After a minute of hesitance, we all started to laugh at my joke. That seemed to break the ice a little bit. Luckily for us, Lyle didn't ask any questions we didn't want to answer. He asked a few basic ones: How did you get here? (We nimbly dodged that one with "By vehicle.") Where are you from? How come I wasn't told about this whole twin thing sooner? Stuff like that. He seemed to know where the line was drawn. After the steady stream of Question and Answer, the silence seemed a bit awkward.

"So...Taylor. How do you like Good Ol'Rochester so far?" Lyle asked him, looking up from his mug of coffee.

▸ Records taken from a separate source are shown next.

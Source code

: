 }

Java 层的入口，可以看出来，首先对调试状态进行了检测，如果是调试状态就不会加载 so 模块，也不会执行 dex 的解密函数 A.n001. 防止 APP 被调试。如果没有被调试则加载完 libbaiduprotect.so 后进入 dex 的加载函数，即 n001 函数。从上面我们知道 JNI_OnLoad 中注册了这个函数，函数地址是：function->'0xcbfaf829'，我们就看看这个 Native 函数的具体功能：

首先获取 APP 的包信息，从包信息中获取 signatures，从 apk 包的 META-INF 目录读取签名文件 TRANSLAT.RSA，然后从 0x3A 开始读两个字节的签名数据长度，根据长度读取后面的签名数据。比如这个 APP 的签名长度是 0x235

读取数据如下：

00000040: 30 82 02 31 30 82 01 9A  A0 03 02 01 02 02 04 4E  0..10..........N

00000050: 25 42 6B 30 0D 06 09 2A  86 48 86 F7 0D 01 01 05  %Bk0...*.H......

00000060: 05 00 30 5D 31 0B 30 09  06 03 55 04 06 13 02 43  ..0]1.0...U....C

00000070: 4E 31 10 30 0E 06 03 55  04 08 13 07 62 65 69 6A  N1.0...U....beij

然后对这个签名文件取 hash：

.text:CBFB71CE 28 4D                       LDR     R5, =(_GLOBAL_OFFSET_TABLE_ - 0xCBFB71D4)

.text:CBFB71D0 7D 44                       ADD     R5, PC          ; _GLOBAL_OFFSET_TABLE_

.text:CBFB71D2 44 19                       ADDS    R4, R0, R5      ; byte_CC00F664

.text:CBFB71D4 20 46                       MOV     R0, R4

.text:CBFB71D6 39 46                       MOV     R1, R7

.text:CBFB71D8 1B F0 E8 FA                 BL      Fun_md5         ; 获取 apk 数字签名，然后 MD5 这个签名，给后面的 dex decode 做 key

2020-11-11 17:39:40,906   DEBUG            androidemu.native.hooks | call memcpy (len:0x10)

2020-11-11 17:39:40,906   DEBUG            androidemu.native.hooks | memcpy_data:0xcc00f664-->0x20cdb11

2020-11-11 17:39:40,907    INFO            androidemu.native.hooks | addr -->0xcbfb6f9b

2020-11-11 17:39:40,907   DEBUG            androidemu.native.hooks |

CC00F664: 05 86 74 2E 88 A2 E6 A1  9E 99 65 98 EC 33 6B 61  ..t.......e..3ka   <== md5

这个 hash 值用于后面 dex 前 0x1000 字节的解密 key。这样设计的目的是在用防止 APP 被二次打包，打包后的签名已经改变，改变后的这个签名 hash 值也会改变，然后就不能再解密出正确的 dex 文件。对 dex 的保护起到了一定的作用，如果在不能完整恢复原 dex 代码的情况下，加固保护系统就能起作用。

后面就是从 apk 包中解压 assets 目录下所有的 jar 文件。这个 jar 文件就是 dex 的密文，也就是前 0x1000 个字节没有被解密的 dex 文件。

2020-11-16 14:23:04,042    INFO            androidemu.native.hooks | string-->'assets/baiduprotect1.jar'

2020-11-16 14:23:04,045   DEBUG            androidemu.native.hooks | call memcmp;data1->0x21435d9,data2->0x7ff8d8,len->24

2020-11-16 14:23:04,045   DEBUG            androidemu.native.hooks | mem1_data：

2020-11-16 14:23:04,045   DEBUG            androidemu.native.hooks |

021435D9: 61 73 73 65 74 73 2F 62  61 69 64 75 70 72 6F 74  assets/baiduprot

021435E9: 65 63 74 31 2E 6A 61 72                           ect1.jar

He shrugged. "I haven't really seen any of it yet," he replied.

"We've been too busy getting settled and, um, used to the idea of all this that we haven't really gotten to show him around that much yet," Gina supplied.

"And it doesn't look like we're going to. I have to go to school on Monday and Gina has to go to work," I said, realizing this for the first time.

"Well, I could take him around a little bit," Lyle said immediately. I was instantly sorry I had said what I had said. "I mean, I have Mondays off, I could bring him to some of my favorite places," he said, smiling warmly at Taylor.

"You mean the Home Depot?" I said.

He shot me a dirty look.

"Would you really do that?" Gina said, impressed. I hate how she always falls for his bait.

"Yeah. I mean, if Taylor wants me to," Lyle said.

"Sure," he said with a shrug.

"It's probably better this way anyway," I said. "Boredom isn't a good way to go."

"A thing we know too well since we had quite the close call," Taylor said back in a fake accent.

"You don't think I'm serious? The main attraction in this dinky town is the stop light at the corner of Reilly and Buffalo Streets. I think they may even have tour buses that go through that area and people take pictures of it," I said. Gina laughed even though she knew as well as I did that it was true.

"Well, does ten sound good?" Lyle interrupted.

"Yeah," Taylor said, nodding. "Ten sounds fine."

"Good."

Two minutes. That's all it takes. Come on.